The data >>
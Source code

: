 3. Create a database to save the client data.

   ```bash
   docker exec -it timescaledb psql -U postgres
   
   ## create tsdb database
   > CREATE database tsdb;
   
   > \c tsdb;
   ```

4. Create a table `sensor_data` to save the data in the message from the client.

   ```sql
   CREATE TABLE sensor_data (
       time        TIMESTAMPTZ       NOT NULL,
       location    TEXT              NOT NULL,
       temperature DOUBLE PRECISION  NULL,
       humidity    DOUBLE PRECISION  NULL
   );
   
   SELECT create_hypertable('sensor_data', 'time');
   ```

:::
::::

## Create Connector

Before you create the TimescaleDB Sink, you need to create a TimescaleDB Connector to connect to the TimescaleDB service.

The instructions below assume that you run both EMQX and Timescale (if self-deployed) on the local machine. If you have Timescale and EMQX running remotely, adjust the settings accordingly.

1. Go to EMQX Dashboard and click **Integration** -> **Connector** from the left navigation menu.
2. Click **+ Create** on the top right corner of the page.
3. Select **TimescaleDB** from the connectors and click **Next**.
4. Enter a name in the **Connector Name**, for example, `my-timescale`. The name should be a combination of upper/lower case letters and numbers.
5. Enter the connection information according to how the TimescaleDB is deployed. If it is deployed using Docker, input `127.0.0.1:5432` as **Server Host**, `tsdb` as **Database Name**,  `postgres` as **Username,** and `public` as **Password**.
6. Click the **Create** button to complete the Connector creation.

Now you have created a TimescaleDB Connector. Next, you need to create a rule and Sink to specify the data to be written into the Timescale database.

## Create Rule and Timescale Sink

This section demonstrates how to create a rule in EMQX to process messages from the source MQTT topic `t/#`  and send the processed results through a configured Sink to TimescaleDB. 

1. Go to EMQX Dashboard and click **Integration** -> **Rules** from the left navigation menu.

==

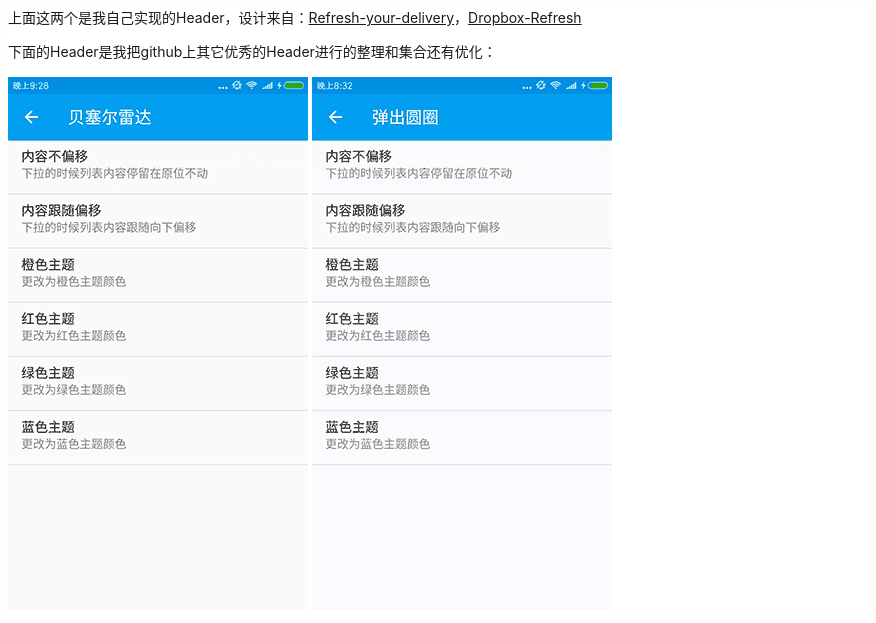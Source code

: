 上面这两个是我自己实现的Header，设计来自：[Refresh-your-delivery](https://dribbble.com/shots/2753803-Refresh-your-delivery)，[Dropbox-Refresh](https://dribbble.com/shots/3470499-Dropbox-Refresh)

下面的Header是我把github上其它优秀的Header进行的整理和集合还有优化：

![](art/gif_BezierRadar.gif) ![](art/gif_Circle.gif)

Exercise goal >> Give only the lines from the one holding "2. Click **+" through the one holding "1. Go to EMQX Dashboard and click **Integration** -> **Rules**", each restated exactly as it appears above.

Answer to this problem >>
2. Click **+ Create** on the top right corner of the page.
3. Select **TimescaleDB** from the connectors and click **Next**.
4. Enter a name in the **Connector Name**, for example, `my-timescale`. The name should be a combination of upper/lower case letters and numbers.
5. Enter the connection information according to how the TimescaleDB is deployed. If it is deployed using Docker, input `127.0.0.1:5432` as **Server Host**, `tsdb` as **Database Name**,  `postgres` as **Username,** and `public` as **Password**.
6. Click the **Create** button to complete the Connector creation.

Now you have created a TimescaleDB Connector. Next, you need to create a rule and Sink to specify the data to be written into the Timescale database.

## Create Rule and Timescale Sink

This section demonstrates how to create a rule in EMQX to process messages from the source MQTT topic `t/#`  and send the processed results through a configured Sink to TimescaleDB. 

1. Go to EMQX Dashboard and click **Integration** -> **Rules** from the left navigation menu.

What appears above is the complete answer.